Unless VW actually used a different engine and turbo for the Tiguan vs every other vehicle, that's the right oil for engine longevity

Edit: Apparently it is a new generation but they still call it EA888 https://www.thecarconnection.com/ne...018-volkswagen-tiguans-next-4-cylinder-engine


----------



## Les-star (Jun 27, 2018)

Just wondering what brand and line everyone is using? I'm due for my first oil change and can't find any that meet the requirements in the manual:

VW 508 00

Only ones that pop up for 0W20 are Castrol Edge Professional LL IV Fe and Motul Specific. Both of which are not available locally.

Any alternates? I'm trying to stay with recommendations since this is a financed car. 

Thanks

Sent from my LM-G710 using Tapatalk


----------



## Munnjo (Sep 2, 2018)

The dealership usually sells the Castrol Edge Professional with the VW 508 00 spec. My local dealership only carries it in 1-qt bottles and it was about $12 CAD each if I recall correctly.


----------



## TofuBoyz (Jul 10, 2018)

When I bought the car it came with the paper/ad saying use Castrol Edge, so that’s what I’ll use.


----------



## [email protected]rolSport (Apr 18, 2013)

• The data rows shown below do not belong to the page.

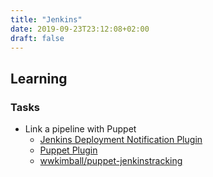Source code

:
 ```yaml
---
title: "Jenkins"
date: 2019-09-23T23:12:08+02:00
draft: false
---
```


## Learning

### Tasks

- Link a pipeline with Puppet
  - [Jenkins Deployment Notification Plugin](https://wiki.jenkins.io/display/JENKINS/Deployment+Notification+Plugin)
  - [Puppet Plugin](https://wiki.jenkins.io/display/JENKINS/Puppet+Plugin)
  - [wwkimball/puppet-jenkinstracking](https://github.com/wwkimball/puppet-jenkinstracking)

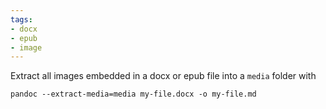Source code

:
 ```yaml
---
tags:
- docx
- epub
- image
---
```


Extract all images embedded in a docx or epub file into a `media` folder
with

    pandoc --extract-media=media my-file.docx -o my-file.md
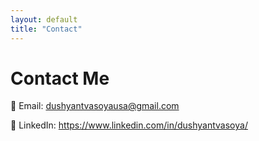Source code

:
 ```yaml
---
layout: default
title: "Contact"
---
```


# Contact Me

📧 Email: dushyantvasoyausa@gmail.com

🔗 LinkedIn: https://www.linkedin.com/in/dushyantvasoya/ 
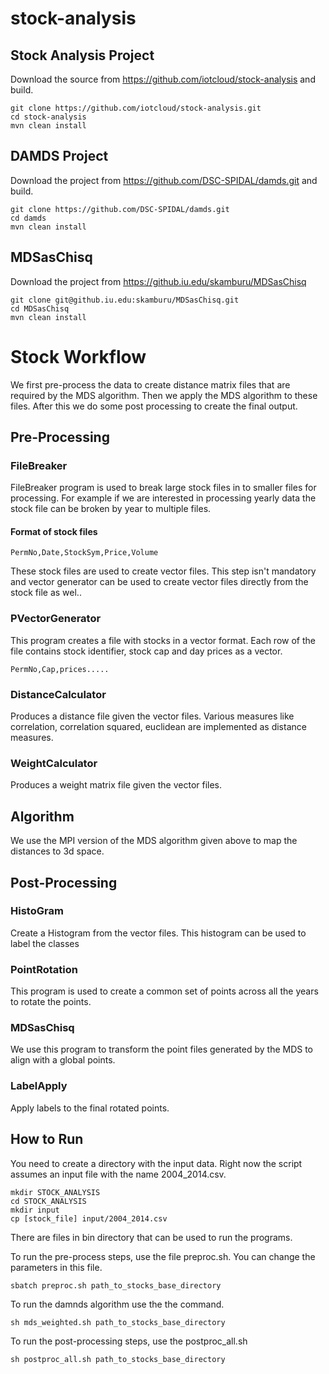 # stock-analysis

## Stock Analysis Project

Download the source from https://github.com/iotcloud/stock-analysis and build.

```
git clone https://github.com/iotcloud/stock-analysis.git
cd stock-analysis
mvn clean install
```

## DAMDS Project

Download the project from https://github.com/DSC-SPIDAL/damds.git and build.

```
git clone https://github.com/DSC-SPIDAL/damds.git
cd damds
mvn clean install
```

## MDSasChisq

Download the project from https://github.iu.edu/skamburu/MDSasChisq

```
git clone git@github.iu.edu:skamburu/MDSasChisq.git
cd MDSasChisq
mvn clean install
```

# Stock Workflow

We first pre-process the data to create distance matrix files that are required by the MDS algorithm. Then we apply the MDS algorithm to these files. After this we do some post processing to create the final output.

## Pre-Processing

### FileBreaker

FileBreaker program is used to break large stock files in to smaller files for processing. For example if we are interested in processing yearly data the stock file can be broken by year to multiple files.

#### Format of stock files

```
PermNo,Date,StockSym,Price,Volume
```
These stock files are used to create vector files. This step isn't mandatory and vector generator can be used to create vector files directly from the stock file as wel..

### PVectorGenerator

This program creates a file with stocks in a vector format. Each row of the file contains stock identifier, stock cap and day prices as a vector.

```
PermNo,Cap,prices.....
```

### DistanceCalculator

Produces a distance file given the vector files. Various measures like correlation, correlation squared, euclidean are implemented as distance measures.

### WeightCalculator

Produces a weight matrix file given the vector files.

## Algorithm

We use the MPI version of the MDS algorithm given above to map the distances to 3d space.

## Post-Processing

### HistoGram

Create a Histogram from the vector files. This histogram can be used to label the classes

### PointRotation

This program is used to create a common set of points across all the years to rotate the points.

### MDSasChisq

We use this program to transform the point files generated by the MDS to align with a global points.

### LabelApply

Apply labels to the final rotated points.

## How to Run

You need to create a directory with the input data. Right now the script assumes an input file with the name 2004_2014.csv. 
 
```
mkdir STOCK_ANALYSIS
cd STOCK_ANALYSIS
mkdir input
cp [stock_file] input/2004_2014.csv
```

There are files in bin directory that can be used to run the programs.

To run the pre-process steps, use the file preproc.sh. You can change the parameters in this file.

```
sbatch preproc.sh path_to_stocks_base_directory
```

To run the damnds algorithm use the the command.

```
sh mds_weighted.sh path_to_stocks_base_directory
```

To run the post-processing steps, use the postproc_all.sh

```
sh postproc_all.sh path_to_stocks_base_directory
```
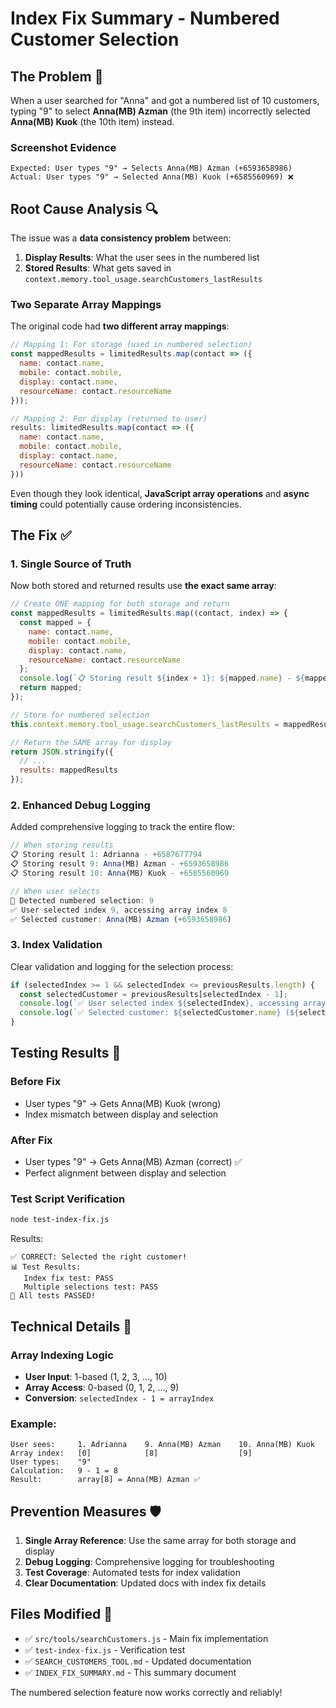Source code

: # Index Fix Summary - Numbered Customer Selection

## The Problem 🐛

When a user searched for "Anna" and got a numbered list of 10 customers, typing "9" to select **Anna(MB) Azman** (the 9th item) incorrectly selected **Anna(MB) Kuok** (the 10th item) instead.

### Screenshot Evidence
```
Expected: User types "9" → Selects Anna(MB) Azman (+6593658986)
Actual: User types "9" → Selected Anna(MB) Kuok (+6585560969) ❌
```

## Root Cause Analysis 🔍

The issue was a **data consistency problem** between:

1. **Display Results**: What the user sees in the numbered list
2. **Stored Results**: What gets saved in `context.memory.tool_usage.searchCustomers_lastResults`

### Two Separate Array Mappings

The original code had **two different array mappings**:

```javascript
// Mapping 1: For storage (used in numbered selection)
const mappedResults = limitedResults.map(contact => ({
  name: contact.name,
  mobile: contact.mobile,
  display: contact.name,
  resourceName: contact.resourceName
}));

// Mapping 2: For display (returned to user)
results: limitedResults.map(contact => ({
  name: contact.name,
  mobile: contact.mobile,
  display: contact.name,
  resourceName: contact.resourceName
}))
```

Even though they look identical, **JavaScript array operations** and **async timing** could potentially cause ordering inconsistencies.

## The Fix ✅

### 1. Single Source of Truth

Now both stored and returned results use **the exact same array**:

```javascript
// Create ONE mapping for both storage and return
const mappedResults = limitedResults.map((contact, index) => {
  const mapped = {
    name: contact.name,
    mobile: contact.mobile,
    display: contact.name,
    resourceName: contact.resourceName
  };
  console.log(`📋 Storing result ${index + 1}: ${mapped.name} - ${mapped.mobile}`);
  return mapped;
});

// Store for numbered selection
this.context.memory.tool_usage.searchCustomers_lastResults = mappedResults;

// Return the SAME array for display
return JSON.stringify({
  // ...
  results: mappedResults
});
```

### 2. Enhanced Debug Logging

Added comprehensive logging to track the entire flow:

```javascript
// When storing results
📋 Storing result 1: Adrianna - +6587677794
📋 Storing result 9: Anna(MB) Azman - +6593658986
📋 Storing result 10: Anna(MB) Kuok - +6585560969

// When user selects
🔢 Detected numbered selection: 9
✅ User selected index 9, accessing array index 8
✅ Selected customer: Anna(MB) Azman (+6593658986)
```

### 3. Index Validation

Clear validation and logging for the selection process:

```javascript
if (selectedIndex >= 1 && selectedIndex <= previousResults.length) {
  const selectedCustomer = previousResults[selectedIndex - 1];
  console.log(`✅ User selected index ${selectedIndex}, accessing array index ${selectedIndex - 1}`);
  console.log(`✅ Selected customer: ${selectedCustomer.name} (${selectedCustomer.mobile})`);
}
```

## Testing Results 🧪

### Before Fix
- User types "9" → Gets Anna(MB) Kuok (wrong)
- Index mismatch between display and selection

### After Fix
- User types "9" → Gets Anna(MB) Azman (correct) ✅
- Perfect alignment between display and selection

### Test Script Verification
```bash
node test-index-fix.js
```

Results:
```
✅ CORRECT: Selected the right customer!
📊 Test Results:
   Index fix test: PASS
   Multiple selections test: PASS
🎉 All tests PASSED!
```

## Technical Details 🔧

### Array Indexing Logic
- **User Input**: 1-based (1, 2, 3, ..., 10)
- **Array Access**: 0-based (0, 1, 2, ..., 9)
- **Conversion**: `selectedIndex - 1 = arrayIndex`

### Example:
```
User sees:     1. Adrianna    9. Anna(MB) Azman    10. Anna(MB) Kuok
Array index:   [0]            [8]                  [9]
User types:    "9"
Calculation:   9 - 1 = 8
Result:        array[8] = Anna(MB) Azman ✅
```

## Prevention Measures 🛡️

1. **Single Array Reference**: Use the same array for both storage and display
2. **Debug Logging**: Comprehensive logging for troubleshooting
3. **Test Coverage**: Automated tests for index validation
4. **Clear Documentation**: Updated docs with index fix details

## Files Modified 📝

- ✅ `src/tools/searchCustomers.js` - Main fix implementation
- ✅ `test-index-fix.js` - Verification test
- ✅ `SEARCH_CUSTOMERS_TOOL.md` - Updated documentation
- ✅ `INDEX_FIX_SUMMARY.md` - This summary document

The numbered selection feature now works correctly and reliably! 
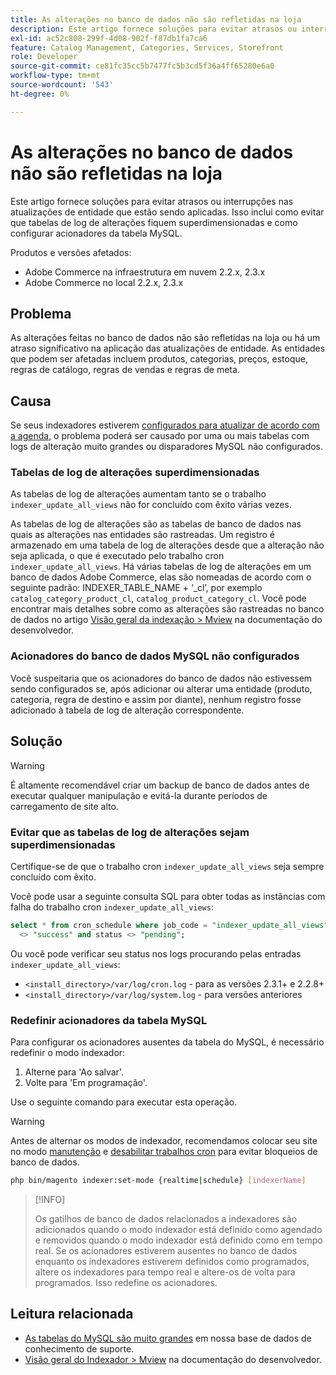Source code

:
 ```yaml
---
title: As alterações no banco de dados não são refletidas na loja
description: Este artigo fornece soluções para evitar atrasos ou interrupções nas atualizações de entidade que estão sendo aplicadas. Isso inclui como evitar que tabelas de log de alterações fiquem superdimensionadas e como configurar acionadores da tabela MySQL.
exl-id: ac52c808-299f-4d08-902f-f87db1fa7ca6
feature: Catalog Management, Categories, Services, Storefront
role: Developer
source-git-commit: ce81fc35cc5b7477fc5b3cd5f36a4ff65280e6a0
workflow-type: tm+mt
source-wordcount: '543'
ht-degree: 0%

---
```


# As alterações no banco de dados não são refletidas na loja

Este artigo fornece soluções para evitar atrasos ou interrupções nas atualizações de entidade que estão sendo aplicadas. Isso inclui como evitar que tabelas de log de alterações fiquem superdimensionadas e como configurar acionadores da tabela MySQL.

Produtos e versões afetados:

* Adobe Commerce na infraestrutura em nuvem 2.2.x, 2.3.x
* Adobe Commerce no local 2.2.x, 2.3.x

## Problema

As alterações feitas no banco de dados não são refletidas na loja ou há um atraso significativo na aplicação das atualizações de entidade. As entidades que podem ser afetadas incluem produtos, categorias, preços, estoque, regras de catálogo, regras de vendas e regras de meta.

## Causa

Se seus indexadores estiverem [configurados para atualizar de acordo com a agenda](https://devdocs.magento.com/guides/v2.3/config-guide/cli/config-cli-subcommands-index.html#configure-indexers), o problema poderá ser causado por uma ou mais tabelas com logs de alteração muito grandes ou disparadores MySQL não configurados.

### Tabelas de log de alterações superdimensionadas

As tabelas de log de alterações aumentam tanto se o trabalho `indexer_update_all_views` não for concluído com êxito várias vezes.

As tabelas de log de alterações são as tabelas de banco de dados nas quais as alterações nas entidades são rastreadas. Um registro é armazenado em uma tabela de log de alterações desde que a alteração não seja aplicada, o que é executado pelo trabalho cron `indexer_update_all_views`. Há várias tabelas de log de alterações em um banco de dados Adobe Commerce, elas são nomeadas de acordo com o seguinte padrão: INDEXER\_TABLE\_NAME + ‘\_cl’, por exemplo `catalog_category_product_cl`, `catalog_product_category_cl`. Você pode encontrar mais detalhes sobre como as alterações são rastreadas no banco de dados no artigo [Visão geral da indexação > Mview](https://devdocs.magento.com/guides/v2.3/extension-dev-guide/indexing.html#m2devgde-mview) na documentação do desenvolvedor.

### Acionadores do banco de dados MySQL não configurados

Você suspeitaria que os acionadores do banco de dados não estivessem sendo configurados se, após adicionar ou alterar uma entidade (produto, categoria, regra de destino e assim por diante), nenhum registro fosse adicionado à tabela de log de alteração correspondente.

## Solução

>[!WARNING]
>
>É altamente recomendável criar um backup de banco de dados antes de executar qualquer manipulação e evitá-la durante períodos de carregamento de site alto.

### Evitar que as tabelas de log de alterações sejam superdimensionadas

Certifique-se de que o trabalho cron `indexer_update_all_views` seja sempre concluído com êxito.

Você pode usar a seguinte consulta SQL para obter todas as instâncias com falha do trabalho cron `indexer_update_all_views`:

```sql
select * from cron_schedule where job_code = "indexer_update_all_views" and status
  <> "success" and status <> "pending";
```

Ou você pode verificar seu status nos logs procurando pelas entradas `indexer_update_all_views`:

* `<install_directory>/var/log/cron.log` - para as versões 2.3.1+ e 2.2.8+
* `<install_directory>/var/log/system.log` - para versões anteriores

### Redefinir acionadores da tabela MySQL

Para configurar os acionadores ausentes da tabela do MySQL, é necessário redefinir o modo indexador:

1. Alterne para &#39;Ao salvar&#39;.
1. Volte para &#39;Em programação&#39;.

Use o seguinte comando para executar esta operação.

>[!WARNING]
>
>Antes de alternar os modos de indexador, recomendamos colocar seu site no modo [manutenção](https://experienceleague.adobe.com/docs/commerce-operations/configuration-guide/setup/application-modes.html#maintenance-mode) e [desabilitar trabalhos cron](https://experienceleague.adobe.com/docs/commerce-cloud-service/user-guide/configure/app/properties/crons-property.html#disable-cron-jobs) para evitar bloqueios de banco de dados.

```bash
php bin/magento indexer:set-mode {realtime|schedule} [indexerName]
```

>[!INFO]
>
>Os gatilhos de banco de dados relacionados a indexadores são adicionados quando o modo indexador está definido como agendado e removidos quando o modo indexador está definido como em tempo real. Se os acionadores estiverem ausentes no banco de dados enquanto os indexadores estiverem definidos como programados, altere os indexadores para tempo real e altere-os de volta para programados. Isso redefine os acionadores.

## Leitura relacionada

<ul><li title="As tabelas MySQL são muito grandes"><a href="/help/troubleshooting/database/mysql-tables-are-too-large.md">As tabelas do MySQL são muito grandes</a> em nossa base de dados de conhecimento de suporte.</li>
<li title="As tabelas MySQL são muito grandes"><a href="https://devdocs.magento.com/guides/v2.3/extension-dev-guide/indexing.html#m2devgde-mview">Visão geral do Indexador &gt; Mview</a> na documentação do desenvolvedor.</li></ul>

Completed my first oil change at 5k miles with Redline 0w20 and a Mann filter.


----------



## noreastdub (Aug 6, 2018)

Has anyone found the required spec oil for our tigs available online, or a dealership that ships the oil from orders placed online? How do you all go about maintaining proof that you changed at the correct interval? I spoke to VWoA, they told me to just buy it from vw dealerships and that will give them enough info to know that I changed at the correct intervals. Being that my dealer is 45 minutes away, and twice that when there's traffic, I would rather order online.


----------



## Les-star (Jun 27, 2018)

noreastdub said:


> Has anyone found the required spec oil for our tigs available online, or a dealership that ships the oil from orders placed online? How do you all go about maintaining proof that you changed at the correct interval? I spoke to VWoA, they told me to just buy it from vw dealerships and that will give them enough info to know that I changed at the correct intervals. Being that my dealer is 45 minutes away, and twice that when there's traffic, I would rather order online.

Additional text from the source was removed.